Skip to content

Prometheus Metrics

Requires the Enterprise Edition.

What it does

Exposes a /metrics endpoint in the standard Prometheus text format. Third observability pillar next to JSON Logging (logs) and the Audit Log (events) — numeric dashboards, SLO timers, and freshness alerts.

Designed to drop straight into any modern monitoring stack:

  • Prometheus / VictoriaMetrics / Grafana Cloud — add a scrape job
  • OpenMetrics-compatible agents (Datadog, New Relic, Dynatrace) — configure an OpenMetrics endpoint
  • Alertmanager — build alerts on the freshness gauges below

Authentication

/metrics uses the same Basic-Auth layer as the rest of the Syncer REST API:

  1. Create a Syncer User for the scraper (Settings → Users → New).
  2. Assign the API role Prometheus metrics scrape (metrics) — or Full rights (all) if the user should be able to reach every API endpoint.
  3. Set a password and use it in the scraper's Basic-Auth config.
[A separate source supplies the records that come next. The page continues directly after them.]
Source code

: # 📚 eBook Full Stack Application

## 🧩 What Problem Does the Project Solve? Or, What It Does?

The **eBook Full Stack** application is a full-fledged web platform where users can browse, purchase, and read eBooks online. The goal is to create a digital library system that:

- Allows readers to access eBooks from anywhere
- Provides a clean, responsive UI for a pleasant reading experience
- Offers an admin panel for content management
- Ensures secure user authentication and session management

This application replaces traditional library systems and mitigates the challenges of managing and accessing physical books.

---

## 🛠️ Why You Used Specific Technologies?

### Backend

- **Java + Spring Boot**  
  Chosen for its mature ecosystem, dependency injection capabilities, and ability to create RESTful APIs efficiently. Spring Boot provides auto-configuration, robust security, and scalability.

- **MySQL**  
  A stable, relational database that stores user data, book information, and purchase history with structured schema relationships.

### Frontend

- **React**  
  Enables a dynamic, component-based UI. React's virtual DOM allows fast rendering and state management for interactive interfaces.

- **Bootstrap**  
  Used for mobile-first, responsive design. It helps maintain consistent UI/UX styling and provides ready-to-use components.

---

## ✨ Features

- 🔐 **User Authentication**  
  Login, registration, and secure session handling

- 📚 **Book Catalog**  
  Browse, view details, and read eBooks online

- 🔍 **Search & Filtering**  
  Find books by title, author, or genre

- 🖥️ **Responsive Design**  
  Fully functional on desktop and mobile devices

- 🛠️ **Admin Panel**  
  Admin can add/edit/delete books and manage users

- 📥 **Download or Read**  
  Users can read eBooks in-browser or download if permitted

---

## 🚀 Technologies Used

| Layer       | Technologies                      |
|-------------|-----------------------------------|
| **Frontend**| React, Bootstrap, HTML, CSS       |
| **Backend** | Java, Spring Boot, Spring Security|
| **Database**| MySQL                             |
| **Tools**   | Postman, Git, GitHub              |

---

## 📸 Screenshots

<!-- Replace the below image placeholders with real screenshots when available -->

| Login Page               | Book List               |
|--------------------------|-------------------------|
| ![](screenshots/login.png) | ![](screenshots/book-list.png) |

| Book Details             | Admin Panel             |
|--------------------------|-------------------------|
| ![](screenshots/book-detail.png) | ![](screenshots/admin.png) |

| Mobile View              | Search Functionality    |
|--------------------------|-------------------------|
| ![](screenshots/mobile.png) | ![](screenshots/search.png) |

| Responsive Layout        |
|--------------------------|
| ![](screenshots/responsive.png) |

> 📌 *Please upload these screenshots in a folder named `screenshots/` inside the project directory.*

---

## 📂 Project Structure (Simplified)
HTTPS is required (the same gate that protects the rest of the API); set ALLOW_INSECURE_API_AUTH = True in local_config.py only for non-production debugging.

Scrape config

scrape_configs:
  - job_name: cmdbsyncer
    metrics_path: /metrics
    scheme: https
    static_configs:
      - targets: ['syncer.example.com']
    basic_auth:
      username: prometheus            # the Syncer user name
      password_file: /etc/prometheus/cmdbsyncer.pass

Metrics

Info

Name Labels Meaning
cmdbsyncer_info customer, license_id, exp Constant 1 carrying license metadata

Cron groups

One time-series per CronGroup:

Name Meaning
cmdbsyncer_cron_group_enabled 1 if enabled in UI, else 0
cmdbsyncer_cron_group_running 1 while a run is in flight
cmdbsyncer_cron_group_failure 1 if the last completed run failed
cmdbsyncer_cron_group_last_start_timestamp_seconds Unix timestamp of the last start
cmdbsyncer_cron_group_last_end_timestamp_seconds Unix timestamp of the last end
cmdbsyncer_cron_group_last_success_timestamp_seconds Unix timestamp of the last successful end
cmdbsyncer_cron_group_last_duration_seconds Duration of the last completed run
cmdbsyncer_cron_group_next_run_timestamp_seconds Unix timestamp when the group is next eligible to run

Hosts

Name Labels Meaning
cmdbsyncer_hosts_total Total host documents (excluding object-mode)
cmdbsyncer_hosts_stale_24h_total Hosts not seen by any importer in the last 24 h

Self

Name Meaning
cmdbsyncer_metrics_scrape_duration_seconds Time this scrape spent building the body
cmdbsyncer_scrape_error 1 if the scrape failed (only emitted then)

Example alerts

Sync hasn't succeeded in 90 minutes — combines last_success_timestamp_seconds with wall clock:

- alert: CmdbSyncerCronStale
  expr: time() - cmdbsyncer_cron_group_last_success_timestamp_seconds > 5400
  for: 5m
  labels:
    severity: warning
  annotations:
    summary: 'CMDBsyncer cron group {{ $labels.group }} has not succeeded for 90 min'

Last run failed:

- alert: CmdbSyncerCronFailure
  expr: cmdbsyncer_cron_group_failure == 1
  for: 1m
  labels:
    severity: error
  annotations:
    summary: 'CMDBsyncer cron group {{ $labels.group }} failed its last run'

Hosts rotting (importer is silent):

- alert: CmdbSyncerStaleHosts
  expr: cmdbsyncer_hosts_stale_24h_total > 10
  for: 10m
  labels:
    severity: warning
  annotations:
    summary: '{{ $value }} hosts have not been seen by any importer in the last 24h'

Design notes

  • Metrics are built on scrape from the Mongo state. No in-process counters to persist; HA-safe across replicas.
  • Scrape cost scales linearly with the number of CronGroups (one query + one loop). At typical sizes (< 1000 groups) a single scrape is well under 100 ms.
  • Counters for "events since start" (audit, notifications, webhook triggers) are deliberately not exposed here — they depend on in-process state that doesn't survive a restart and would diverge between replicas. Use the Audit Log CSV export or your JSON-log aggregator for that axis.